Glee surgiu no mesmo ano em que decidi sair de casa para crescer, dez anos atrás. Em 2015, exibiu seu último episódio – graciosamente intitulado de “Sonhos Se Realizam”, porque não havia razão, lógica ou necessidade de encerrar Glee de outra maneira que não fosse um final feliz para todos os envolvidos. Foi no mesmo ano em que decidi arrumar minhas malas mais uma vez, rumo à Foz do Iguaçu e a carreira que abandonei em 2009 – o Jornalismo – sob a noção de que poderia realizar os meus sonhos também. De acordo com o roteiro da vida até então, eu gostava de pensar que merecia.

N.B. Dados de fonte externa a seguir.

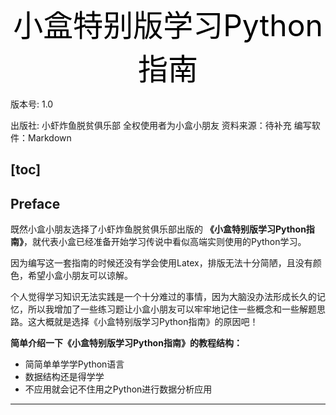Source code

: <center> <font size="8"> <span style="color:black"> 小盒特别版学习Python指南 </span> </font></center>

版本号: 1.0

出版社: 小虾炸鱼脱贫俱乐部
全权使用者为小盒小朋友
资料来源：待补充
编写软件：Markdown

[toc]
---
## Preface

既然小盒小朋友选择了小虾炸鱼脱贫俱乐部出版的 **《小盒特别版学习Python指南》**，就代表小盒已经准备开始学习传说中看似高端实则使用的Python学习。

因为编写这一套指南的时候还没有学会使用Latex，排版无法十分简陋，且没有颜色，希望小盒小朋友可以谅解。

个人觉得学习知识无法实践是一个十分难过的事情，因为大脑没办法形成长久的记忆，所以我增加了一些练习题让小盒小朋友可以牢牢地记住一些概念和一些解题思路。这大概就是选择《小盒特别版学习Python指南》的原因吧！

**简单介绍一下《小盒特别版学习Python指南》的教程结构：**
* 简简单单学学Python语言
* 数据结构还是得学学
* 不应用就会记不住用之Python进行数据分析应用

---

Mas... sonhos se realizam mesmo? Caso tenha duvidado de mim e sucumbiu à curiosidade de descobrir o que aconteceu com o elenco de Glee, os inevitáveis resultados falam por si só: duas mortes, uma prisão, enquanto os sobreviventes restantes residem no mesmo anonimato de onde a série os resgatou outrora. Glee parece ter sido um delírio. Um número musical, entre tantos produzidos pela série. Todo mundo cantou, todo mundo dançou, até que um dia a música parou de tocar. Pela duração de um single, sonhos se realizaram ou soaram possíveis por toda parte. E então você se lembrou de que estava no Brasil, não Ohio, e aqui estamos acostumados ao ritmo de artistas locais como Cazuza, outro ritmo passageiro. “A nossa música nunca mais tocou”, disse ele, de saída.
Pode ser que isso seja só um interlúdio. Uma pausa entre as performances para afinar os instrumentos, antes da orquestra retornar ao palco. Eu não sei. Só o que ouço falar há anos é como o show deve continuar, independentemente de qualquer drama por trás das cortinas. E só o que sei – ou melhor, aprendi – é que quando a sensação de que sonhos não se realizam de fato, eu só consigo me lembrar da canção que deu início a tudo.
Não deixe de acreditar, disseram. E eu sempre fiz jus às minhas promessas.